Now my requirement is to ECG data into Flash. Here ECG data is coming at a 10 ms rate. There is another data called IMU data which is coming at a rate of 5 ms—and temperature data at a rate of 1 second.

I have created 3 files, one for ECG, one for IMU and one for temperature. And append all data into respective files. I have taken 3 separate buffers to store 4096 bytes of data in the file system. So basically I have buffered 4096 bytes of data. Additionally, I am using a queue of 5 chunks(5 *4096 bytes). But still, some of the IMU and ECG data are missing, which means the file system append call will take a lot of time.

Please find my little FS file configuration:

const struct lfs_config cfg = {

    .context = NULL,
    .read = sh_lfsread,
    .prog = sh_lfsprog,
    .erase = sh_lfserase,
    .sync = sh_lfssync,

#ifdef LFS_THREADSAFE
    .lock = sh_lfslock,
    .unlock = sh_lfsunlock,
#endif

    .read_size = 4096,
    .prog_size = 4096,
    .block_size = 0x40000,
    .block_count = 4096,
    .block_cycles = 500, //500
    .cache_size = 4096,
    .lookahead_size = 4096,

};
geky commented 5 months ago

Hi @dhruvshah1997, thanks for opening an issue.

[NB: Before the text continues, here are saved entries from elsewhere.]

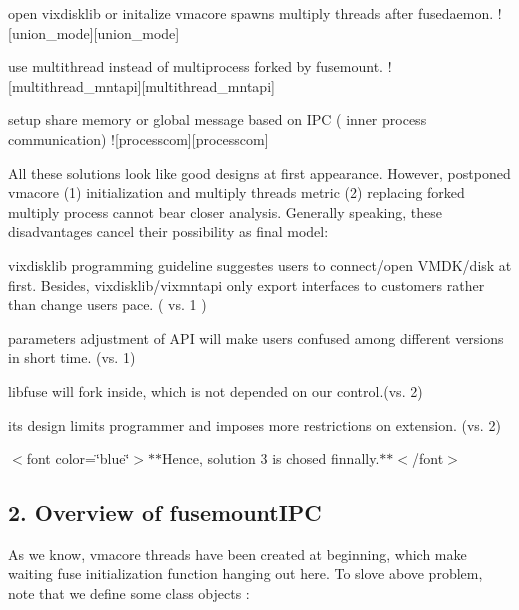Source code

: \begin{DoxyEnumerate}
\item open vixdisklib or initalize vmacore spawns multiply threads after fusedaemon. !\mbox{[}union\+\_\+mode\mbox{]}\mbox{[}union\+\_\+mode\mbox{]}
\end{DoxyEnumerate}
\begin{DoxyItemize}
\item use multithread instead of multiprocess forked by fusemount. !\mbox{[}multithread\+\_\+mntapi\mbox{]}\mbox{[}multithread\+\_\+mntapi\mbox{]}
\item setup share memory or global message based on I\+PC ( inner process communication) !\mbox{[}processcom\mbox{]}\mbox{[}processcom\mbox{]}
\end{DoxyItemize}

All these solutions look like good designs at first appearance. However, postponed vmacore (1) initialization and multiply threads metric (2) replacing forked multiply process cannot bear closer analysis. Generally speaking, these disadvantages cancel their possibility as final model\+:


\begin{DoxyItemize}
\item vixdisklib programming guideline suggestes users to connect/open V\+M\+D\+K/disk at first. Besides, vixdisklib/vixmntapi only export interfaces to customers rather than change users\textquotesingle{} pace. ( vs. 1 )
\item parameters adjustment of A\+PI will make users confused among different versions in short time. (vs. 1)
\item libfuse will fork inside, which is not depended on our control.(vs. 2)
\item its design limits programmer and imposes more restrictions on extension. (vs. 2)
\end{DoxyItemize}

$<$font color=\char`\"{}blue\char`\"{}$>$$\ast$$\ast$\+Hence, solution 3 is chosed finnally.$\ast$$\ast$$<$/font$>$ 

 \subsection*{2. Overview of fusemount\+I\+PC}

As we know, vmacore threads have been created at beginning, which make waiting fuse initialization function hanging out here. To slove above problem, note that we define some class objects \+:


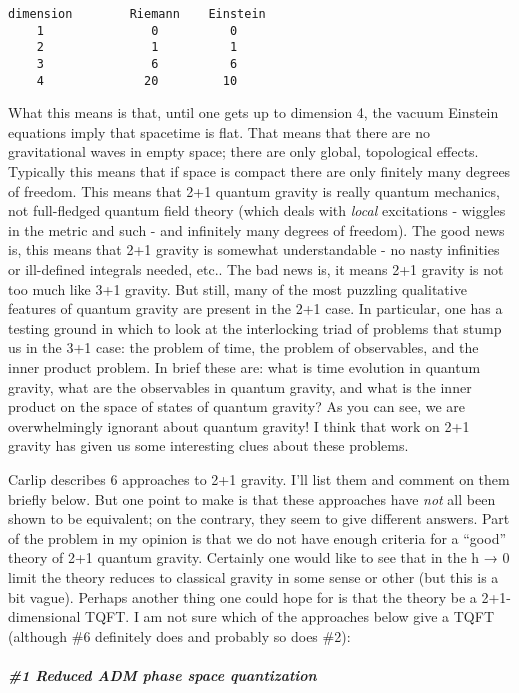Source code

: \documentclass{article}
\begin{document}
\begin{verbatim}
dimension        Riemann    Einstein
    1               0          0
    2               1          1
    3               6          6
    4              20         10  
\end{verbatim}

What this means is that, until one gets up to dimension 4, the vacuum
Einstein equations imply that spacetime is flat. That means that there
are no gravitational waves in empty space; there are only global,
topological effects. Typically this means that if space is compact there
are only finitely many degrees of freedom. This means that 2+1 quantum
gravity is really quantum mechanics, not full-fledged quantum field
theory (which deals with \emph{local} excitations - wiggles in the
metric and such - and infinitely many degrees of freedom). The good news
is, this means that 2+1 gravity is somewhat understandable - no nasty
infinities or ill-defined integrals needed, etc.. The bad news is, it
means 2+1 gravity is not too much like 3+1 gravity. But still, many of
the most puzzling qualitative features of quantum gravity are present in
the 2+1 case. In particular, one has a testing ground in which to look
at the interlocking triad of problems that stump us in the 3+1 case: the
problem of time, the problem of observables, and the inner product
problem. In brief these are: what is time evolution in quantum gravity,
what are the observables in quantum gravity, and what is the inner
product on the space of states of quantum gravity? As you can see, we
are overwhelmingly ignorant about quantum gravity! I think that work on
2+1 gravity has given us some interesting clues about these problems.

Carlip describes 6 approaches to 2+1 gravity. I'll list them and comment
on them briefly below. But one point to make is that these approaches
have \emph{not} all been shown to be equivalent; on the contrary, they
seem to give different answers. Part of the problem in my opinion is
that we do not have enough criteria for a ``good'' theory of 2+1 quantum
gravity. Certainly one would like to see that in the h → 0 limit the
theory reduces to classical gravity in some sense or other (but this is
a bit vague). Perhaps another thing one could hope for is that the
theory be a 2+1-dimensional TQFT. I am not sure which of the approaches
below give a TQFT (although \#6 definitely does and probably so does
\#2):

\hypertarget{reduced-adm-phase-space-quantization}{%
\subparagraph{\#1 Reduced ADM phase space
quantization}\label{reduced-adm-phase-space-quantization}}
\end{document}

littlefs currently has some severe scalability issues, especially on "large" storage such as NAND flash. There are several open issues, but there are multiple contributing factors: https://github.com/littlefs-project/littlefs/issues?q=is%3Aopen+is%3Aissue+label%3Aperformance

This is being worked on, but it's not a simple thing to improve.

You may want to consider setting metadata_max to artificially limit how large metadata can get to workaround some of the scalability issues, but this trades off storage space: https://github.com/littlefs-project/littlefs/blob/f53a0cc961a8acac85f868b431d2f3e58e447ba3/lfs.h#L269-L273

But even then the throughput you're looking for may not be reachable with littlefs's current design.

CSC-Sendance commented 3 weeks ago

Hi,

Do you have more details on this issue? We have a similar need but use a Winbond W25N01G NAND flash via SPI. It has a prog / page size of 2048 byte with 128 kB erases. We did some benchmarks on appending a single file with 300 byte file-write calls for 5k, respectively 100k times, and 400k times (which amounts to nearly the entire 1Gbit chip) - the latter is still in progress (I'll post it as soon as I have the data).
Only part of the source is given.